Develop Reference

Is there a more efficient way to draw 3D arrows in R?

I'm working on a ShinyApp in R where I want to draw hundreds of arrows displayed in an rglwidgetOutput whenever the respective checkbox is selected. However, my screen is freezing for a couple of seconds whenever I select the checkbox and now I'm wondering if there is a more efficient way to draw the arrows.
Here is a minimal example (outside of Shiny):
library(rgl)
mat0 = matrix(rep(1:10,3), ncol = 3) # 1:n to adjust number of points
mat1 = cbind(mat0[,1]*cos(seq(0,2*pi,length = 10)) - mat0[,2] * sin(seq(0,2*pi,length = 10)),
mat0[,1]*sin(seq(0,2*pi,length = 10)) + mat0[,2] * cos(seq(0,2*pi,length = 10)),
mat0[,3])
mat1 = mat1 + 0.5
open3d()
plot3d(mat0[2:9,], aspect = FALSE, axes = FALSE, xlab = "", ylab ="", zlab = "", col = 1)
plot3d(mat1[2:9,], add = TRUE, col = 2)
for(i in 2:9) arrow3d(mat0[i,], mat1[i,], type = "rotation")
All points can be drawn in a single expression (e.g. plot3d(mat0[2:9,]), however to draw the arrows a loop is required. Is there a way to draw all arrows at the same time within a single expression? The arrows have different lengths, orientation and points of origin. Therefore I believe I cannot use the spriteOrigin argument or do I misunderstand this? I have also looked into the vectors3d function from the matlib library but it seems a single point of origin is required. I'm also not sure if the perfomance issue maybe comes from an inefficient design of the server function within my shiny application.
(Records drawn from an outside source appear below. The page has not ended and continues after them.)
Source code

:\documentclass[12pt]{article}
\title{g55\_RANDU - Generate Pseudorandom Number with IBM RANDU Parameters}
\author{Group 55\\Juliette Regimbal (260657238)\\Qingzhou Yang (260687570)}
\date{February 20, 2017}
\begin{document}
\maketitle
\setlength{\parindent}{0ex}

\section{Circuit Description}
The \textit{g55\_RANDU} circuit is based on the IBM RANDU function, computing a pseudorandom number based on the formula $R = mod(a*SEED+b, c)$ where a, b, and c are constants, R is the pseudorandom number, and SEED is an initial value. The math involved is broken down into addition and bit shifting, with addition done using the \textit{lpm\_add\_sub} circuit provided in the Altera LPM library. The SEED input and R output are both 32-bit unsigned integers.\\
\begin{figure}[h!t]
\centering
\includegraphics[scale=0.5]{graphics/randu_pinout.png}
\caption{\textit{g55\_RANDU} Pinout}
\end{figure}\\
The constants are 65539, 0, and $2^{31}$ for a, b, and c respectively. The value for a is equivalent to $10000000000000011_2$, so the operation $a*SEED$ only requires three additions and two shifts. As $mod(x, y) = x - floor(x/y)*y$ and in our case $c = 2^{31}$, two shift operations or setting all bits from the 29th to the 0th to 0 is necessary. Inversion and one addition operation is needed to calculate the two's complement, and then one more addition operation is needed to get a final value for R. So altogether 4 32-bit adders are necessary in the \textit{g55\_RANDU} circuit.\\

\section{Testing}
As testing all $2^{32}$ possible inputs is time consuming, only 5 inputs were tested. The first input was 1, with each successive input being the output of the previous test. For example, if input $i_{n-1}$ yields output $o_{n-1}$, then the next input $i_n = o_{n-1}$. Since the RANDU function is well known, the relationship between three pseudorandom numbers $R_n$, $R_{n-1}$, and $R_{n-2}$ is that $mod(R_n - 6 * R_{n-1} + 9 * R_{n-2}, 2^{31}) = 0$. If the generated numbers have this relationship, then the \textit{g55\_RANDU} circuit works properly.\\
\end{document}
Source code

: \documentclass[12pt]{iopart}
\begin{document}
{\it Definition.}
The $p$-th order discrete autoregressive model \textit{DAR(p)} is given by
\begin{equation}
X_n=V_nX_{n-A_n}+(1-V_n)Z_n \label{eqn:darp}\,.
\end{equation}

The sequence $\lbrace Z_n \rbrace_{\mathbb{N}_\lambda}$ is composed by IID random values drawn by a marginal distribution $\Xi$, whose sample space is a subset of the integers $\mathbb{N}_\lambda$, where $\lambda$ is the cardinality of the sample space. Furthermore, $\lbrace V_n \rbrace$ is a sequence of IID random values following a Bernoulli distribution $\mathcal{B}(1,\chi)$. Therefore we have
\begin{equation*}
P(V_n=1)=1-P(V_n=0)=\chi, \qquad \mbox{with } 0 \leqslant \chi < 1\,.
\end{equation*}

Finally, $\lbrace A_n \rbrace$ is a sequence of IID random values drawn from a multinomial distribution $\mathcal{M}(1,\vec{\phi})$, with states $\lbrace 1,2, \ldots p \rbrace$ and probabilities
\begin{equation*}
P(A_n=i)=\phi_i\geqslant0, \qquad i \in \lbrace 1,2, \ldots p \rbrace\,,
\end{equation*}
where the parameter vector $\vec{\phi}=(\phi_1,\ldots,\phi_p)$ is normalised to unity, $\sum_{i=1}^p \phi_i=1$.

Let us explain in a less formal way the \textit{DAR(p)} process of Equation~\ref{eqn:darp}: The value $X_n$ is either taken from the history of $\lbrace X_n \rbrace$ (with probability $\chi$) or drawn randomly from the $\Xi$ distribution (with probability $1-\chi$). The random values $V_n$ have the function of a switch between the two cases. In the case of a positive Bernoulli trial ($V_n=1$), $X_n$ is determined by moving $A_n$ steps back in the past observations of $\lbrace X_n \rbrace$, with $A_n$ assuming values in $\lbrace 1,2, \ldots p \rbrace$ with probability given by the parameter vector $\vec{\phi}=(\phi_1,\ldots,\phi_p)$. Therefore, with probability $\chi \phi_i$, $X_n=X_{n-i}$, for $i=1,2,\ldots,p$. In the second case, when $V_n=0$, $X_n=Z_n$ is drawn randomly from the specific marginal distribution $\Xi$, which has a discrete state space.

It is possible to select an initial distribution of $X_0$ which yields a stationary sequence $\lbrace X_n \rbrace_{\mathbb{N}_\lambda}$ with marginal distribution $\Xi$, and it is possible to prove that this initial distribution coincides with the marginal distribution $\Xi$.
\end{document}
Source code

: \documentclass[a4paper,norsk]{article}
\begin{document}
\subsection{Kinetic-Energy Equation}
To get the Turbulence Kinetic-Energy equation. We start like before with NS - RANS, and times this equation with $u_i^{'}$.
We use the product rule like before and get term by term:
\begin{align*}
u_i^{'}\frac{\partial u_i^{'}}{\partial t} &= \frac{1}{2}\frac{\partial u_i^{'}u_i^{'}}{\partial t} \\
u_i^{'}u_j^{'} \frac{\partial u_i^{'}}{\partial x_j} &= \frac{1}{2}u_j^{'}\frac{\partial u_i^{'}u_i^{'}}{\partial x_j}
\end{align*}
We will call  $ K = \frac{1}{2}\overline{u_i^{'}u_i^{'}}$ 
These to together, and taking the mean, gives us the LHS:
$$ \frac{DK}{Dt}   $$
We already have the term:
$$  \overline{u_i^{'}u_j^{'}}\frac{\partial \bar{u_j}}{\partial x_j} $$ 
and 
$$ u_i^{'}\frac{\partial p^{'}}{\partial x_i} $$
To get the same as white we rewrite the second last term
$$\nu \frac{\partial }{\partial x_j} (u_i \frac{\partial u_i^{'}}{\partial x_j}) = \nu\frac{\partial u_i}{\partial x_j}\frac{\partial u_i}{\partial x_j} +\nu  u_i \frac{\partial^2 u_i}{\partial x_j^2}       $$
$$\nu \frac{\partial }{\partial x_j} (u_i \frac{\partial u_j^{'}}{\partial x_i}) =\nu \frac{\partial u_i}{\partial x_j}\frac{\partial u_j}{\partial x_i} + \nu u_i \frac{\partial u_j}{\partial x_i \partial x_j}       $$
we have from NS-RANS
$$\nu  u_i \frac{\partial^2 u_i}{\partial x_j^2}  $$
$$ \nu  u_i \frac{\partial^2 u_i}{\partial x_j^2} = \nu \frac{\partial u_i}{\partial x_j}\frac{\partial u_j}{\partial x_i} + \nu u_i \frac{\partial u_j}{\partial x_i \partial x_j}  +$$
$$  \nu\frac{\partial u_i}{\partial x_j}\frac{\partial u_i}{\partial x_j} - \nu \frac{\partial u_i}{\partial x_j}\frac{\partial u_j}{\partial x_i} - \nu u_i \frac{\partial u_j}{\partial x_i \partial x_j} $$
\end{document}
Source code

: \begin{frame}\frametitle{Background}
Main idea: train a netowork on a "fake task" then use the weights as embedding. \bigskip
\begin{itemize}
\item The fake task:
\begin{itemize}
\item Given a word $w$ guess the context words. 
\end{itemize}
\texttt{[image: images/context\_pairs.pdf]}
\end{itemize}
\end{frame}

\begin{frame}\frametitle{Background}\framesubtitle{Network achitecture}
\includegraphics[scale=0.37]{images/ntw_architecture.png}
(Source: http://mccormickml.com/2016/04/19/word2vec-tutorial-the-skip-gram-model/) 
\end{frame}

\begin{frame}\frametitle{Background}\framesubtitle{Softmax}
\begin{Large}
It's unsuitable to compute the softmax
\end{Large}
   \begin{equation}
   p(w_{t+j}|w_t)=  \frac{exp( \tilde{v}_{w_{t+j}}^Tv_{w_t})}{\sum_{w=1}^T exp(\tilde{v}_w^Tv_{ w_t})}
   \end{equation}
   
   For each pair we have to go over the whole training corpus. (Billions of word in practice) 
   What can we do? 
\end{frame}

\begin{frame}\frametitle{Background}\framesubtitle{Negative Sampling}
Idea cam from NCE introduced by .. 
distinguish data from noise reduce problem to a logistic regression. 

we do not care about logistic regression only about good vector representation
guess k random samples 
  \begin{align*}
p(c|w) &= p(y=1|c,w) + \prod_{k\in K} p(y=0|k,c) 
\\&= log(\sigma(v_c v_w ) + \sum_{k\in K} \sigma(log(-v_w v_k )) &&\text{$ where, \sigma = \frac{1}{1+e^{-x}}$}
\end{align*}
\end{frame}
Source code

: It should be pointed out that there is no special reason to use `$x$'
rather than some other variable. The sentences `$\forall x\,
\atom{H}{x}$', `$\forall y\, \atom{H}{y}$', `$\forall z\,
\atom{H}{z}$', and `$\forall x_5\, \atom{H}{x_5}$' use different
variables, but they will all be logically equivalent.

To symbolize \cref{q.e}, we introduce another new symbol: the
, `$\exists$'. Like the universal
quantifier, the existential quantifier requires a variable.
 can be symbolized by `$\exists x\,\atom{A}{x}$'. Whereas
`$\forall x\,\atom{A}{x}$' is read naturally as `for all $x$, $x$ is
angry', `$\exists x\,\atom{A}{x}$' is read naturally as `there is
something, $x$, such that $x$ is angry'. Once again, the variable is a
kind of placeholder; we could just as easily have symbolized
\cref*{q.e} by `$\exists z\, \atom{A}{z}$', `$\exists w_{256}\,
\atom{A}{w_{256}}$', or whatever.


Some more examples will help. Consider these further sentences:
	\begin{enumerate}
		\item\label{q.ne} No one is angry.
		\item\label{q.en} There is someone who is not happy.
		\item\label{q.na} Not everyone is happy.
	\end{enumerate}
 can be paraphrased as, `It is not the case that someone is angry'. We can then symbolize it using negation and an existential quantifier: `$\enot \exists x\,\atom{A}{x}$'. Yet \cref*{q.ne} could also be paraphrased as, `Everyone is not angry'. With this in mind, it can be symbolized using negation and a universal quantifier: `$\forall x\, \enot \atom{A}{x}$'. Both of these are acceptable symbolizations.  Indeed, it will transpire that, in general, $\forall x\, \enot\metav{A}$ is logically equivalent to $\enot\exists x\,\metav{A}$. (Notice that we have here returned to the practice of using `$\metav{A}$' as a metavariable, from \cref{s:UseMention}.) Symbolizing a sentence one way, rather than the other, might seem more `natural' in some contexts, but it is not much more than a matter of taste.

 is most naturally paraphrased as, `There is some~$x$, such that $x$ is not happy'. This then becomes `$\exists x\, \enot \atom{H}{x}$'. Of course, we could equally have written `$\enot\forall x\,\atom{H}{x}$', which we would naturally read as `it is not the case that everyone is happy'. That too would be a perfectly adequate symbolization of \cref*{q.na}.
A more elaborate example:
library(shiny)
library(rgl)
# Define UI for application
ui <- fluidPage(
# Application title
titlePanel("Test"),
# Sidebar with checkbox
sidebarLayout(
sidebarPanel(
checkboxInput("cb", "Show Arrows", value = FALSE),
),
# Show plot
mainPanel(
rglwidgetOutput(outputId = "threeDPlot", width = "1200px", height = "800px")
)
)
)
# Define server logic
server <- function(input, output) {
#create 3D Plot
output$threeDPlot = renderRglwidget({
rgl.open(useNULL=TRUE)
rgl.bg(color="white")
plot3d(mat0[2:9,], aspect = FALSE, axes = FALSE, xlab = "", ylab = "", zlab = "", col = 1)
plot3d(mat1[2:9,], add = TRUE, col = 2)
if(input$cb == TRUE){
for(i in 2:9) arrow3d(mat0[i,], mat1[i,], type = "rotation")
}
rglwidget()
})
}
#global variables - read only once
mat0 = matrix(rep(1:10,3), ncol = 3)
mat1 = cbind(mat0[,1]*cos(seq(0,2*pi,length = 10)) - mat0[,2] * sin(seq(0,2*pi,length = 10)),
mat0[,1]*sin(seq(0,2*pi,length = 10)) + mat0[,2] * cos(seq(0,2*pi,length = 10)),
mat0[,3])
mat1 = mat1 + 0.5
# Run the application
shinyApp(ui = ui, server = server)
Note: in these examples only 8 arrows are drawn. With ~ 500 arrows the app is freezing for a while, though.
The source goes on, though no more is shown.